I blame the Serbian leadership for the current conflict. There is no doubt that Milosevic is a brute, a beast and a dictator and that perhaps something needed to be done about him. However, I wonder what we are doing. There is no doubt that he cannot be brought down by air strikes alone. There must be a commitment to deploy ground troops, an action which should have been taken long ago. I fear we are seeing a repeat of the Gulf War where action is not being taken on principle but merely to satisfy the optics or to allay the concerns of some of the larger powers.

The one hopeful aspect of this situation is that there has been a major breach of an existing principle in international diplomacy, namely, that the outside world could not intervene in the affairs of a country regardless of the tyranny of its government or the human rights abuses carried out there. Heretofore that principle was written in stone but it has now been breached – cynically, in my opinion – which is very important. Let us see what will happen in East Timor, Tibet and many other countries where gross human rights abuses are taking place.

The Senator should not hold his breath.

I have no intention of doing so. If this new principle is being established, it should be acted upon.

It was interesting that the Minister for Foreign Affairs, Deputy Andrews, who is an honourable and decent man, put on record the fact that Ireland, because of its policy of neutrality, is caught between a rock and a hard place. We have not signed up to anything, we have not joined NATO and we are merely nibbling at the edges of Partnership for Peace. How much worse would our situation have been if we had been involved in Partnership for Peace, given that, with our neutrality intact, the Minister for Foreign Affairs has been obliged to state that we are caught between a rock and a hard place because we are trying to act on principle?

I am concerned that the impact of this intervention will be that Milosevic will be strengthened as a dictator within his own territory. He is a completely cynical operator who knows exactly what he is doing. The air strikes on Yugoslavia will strengthen his hand and will undermine the possible democratic developments in Montenegro.

I deplore the military strikes and I regret the fact that they will lead to casualties, death and destruction among the civilian population in Yugoslavia. I deplore the strikes because they will not have the desired effect. In my opinion, they will have the counter-productive effect of strengthening Milosevic and further isolating the Russians whose country is in a considerable state of turmoil and who is watching events with interest. The Russians are aware that if the Kosovo Albanians manage to secede it will have an impact on certain parts of their territory. The Russians are feeling vulnerable because the United Nations has been bypassed.

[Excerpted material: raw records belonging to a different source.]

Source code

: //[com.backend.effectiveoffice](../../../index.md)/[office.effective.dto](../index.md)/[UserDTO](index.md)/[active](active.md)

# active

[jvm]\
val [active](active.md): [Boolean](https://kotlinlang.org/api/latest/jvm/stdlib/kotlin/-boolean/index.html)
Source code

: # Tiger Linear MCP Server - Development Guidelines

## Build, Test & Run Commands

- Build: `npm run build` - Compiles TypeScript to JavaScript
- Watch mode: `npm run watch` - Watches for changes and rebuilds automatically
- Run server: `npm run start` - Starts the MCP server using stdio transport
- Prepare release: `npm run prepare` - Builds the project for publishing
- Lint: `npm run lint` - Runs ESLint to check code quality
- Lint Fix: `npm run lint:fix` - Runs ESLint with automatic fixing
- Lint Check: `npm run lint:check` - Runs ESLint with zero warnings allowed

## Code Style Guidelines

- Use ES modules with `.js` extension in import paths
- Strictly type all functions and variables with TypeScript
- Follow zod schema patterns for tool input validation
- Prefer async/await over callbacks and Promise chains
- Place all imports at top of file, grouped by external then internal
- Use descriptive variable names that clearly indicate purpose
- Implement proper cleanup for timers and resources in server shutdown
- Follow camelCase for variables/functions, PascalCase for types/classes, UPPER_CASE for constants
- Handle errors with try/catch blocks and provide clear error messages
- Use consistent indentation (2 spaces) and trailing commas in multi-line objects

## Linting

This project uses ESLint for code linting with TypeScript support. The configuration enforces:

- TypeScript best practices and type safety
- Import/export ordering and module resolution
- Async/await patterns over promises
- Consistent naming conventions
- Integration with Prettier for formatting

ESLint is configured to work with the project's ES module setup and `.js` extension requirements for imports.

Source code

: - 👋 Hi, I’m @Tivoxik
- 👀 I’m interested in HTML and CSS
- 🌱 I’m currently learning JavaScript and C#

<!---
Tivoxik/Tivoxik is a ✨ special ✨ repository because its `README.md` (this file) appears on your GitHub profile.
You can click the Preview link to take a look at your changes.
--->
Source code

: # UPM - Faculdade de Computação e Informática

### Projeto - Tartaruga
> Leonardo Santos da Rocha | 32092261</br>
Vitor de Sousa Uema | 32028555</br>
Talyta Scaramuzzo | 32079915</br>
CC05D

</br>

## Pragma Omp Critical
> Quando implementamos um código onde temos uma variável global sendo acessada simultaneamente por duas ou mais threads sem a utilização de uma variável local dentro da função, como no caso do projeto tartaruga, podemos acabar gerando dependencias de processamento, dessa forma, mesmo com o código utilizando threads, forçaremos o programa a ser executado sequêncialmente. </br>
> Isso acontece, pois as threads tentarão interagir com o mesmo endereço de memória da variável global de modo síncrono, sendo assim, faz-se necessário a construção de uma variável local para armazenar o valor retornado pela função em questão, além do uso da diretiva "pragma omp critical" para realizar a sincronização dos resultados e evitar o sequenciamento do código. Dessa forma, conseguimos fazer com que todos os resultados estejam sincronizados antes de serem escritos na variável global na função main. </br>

It is obvious that we are moving towards some kind of structure in world affairs. We are hoping to establish an international war crimes tribunal and an international court to consider situations of this nature. In my opinion that makes it intensely worrying that we are again bypassing the United Nations. If this action was necessary and justifiable and if NATO were capable of following through on it, the only decent and legitimate way it could have been carried out was through the United Nations. Once again, NATO, Britain and the United States of America have undermined and subverted the United Nations. If they are interested in human rights and in pro tecting the populations under these dictatorships, let them put their money where their mouths are. The Americans owe the United Nations huge amounts of money. Let them stop crippling and subverting a legitimate international organisation and start supporting it and its human rights initiatives.

I have no time for Milosevic; no decent person possibly could. This appalling situation is tantamount to genocide and we should intervene. However, we should do so in a way that is not cynical, would have a clear, positive and achievable result and would not subvert the United Nations which is, alas, what this action is doing.

An Leas-Chathaoirleach

When is it proposed to sit again?

At 2.30 p.m. on next Tuesday, 30 March.

The Seanad adjourned at 12.50 p.m. until 2.30 p.m. on Tuesday, 30 March 1999.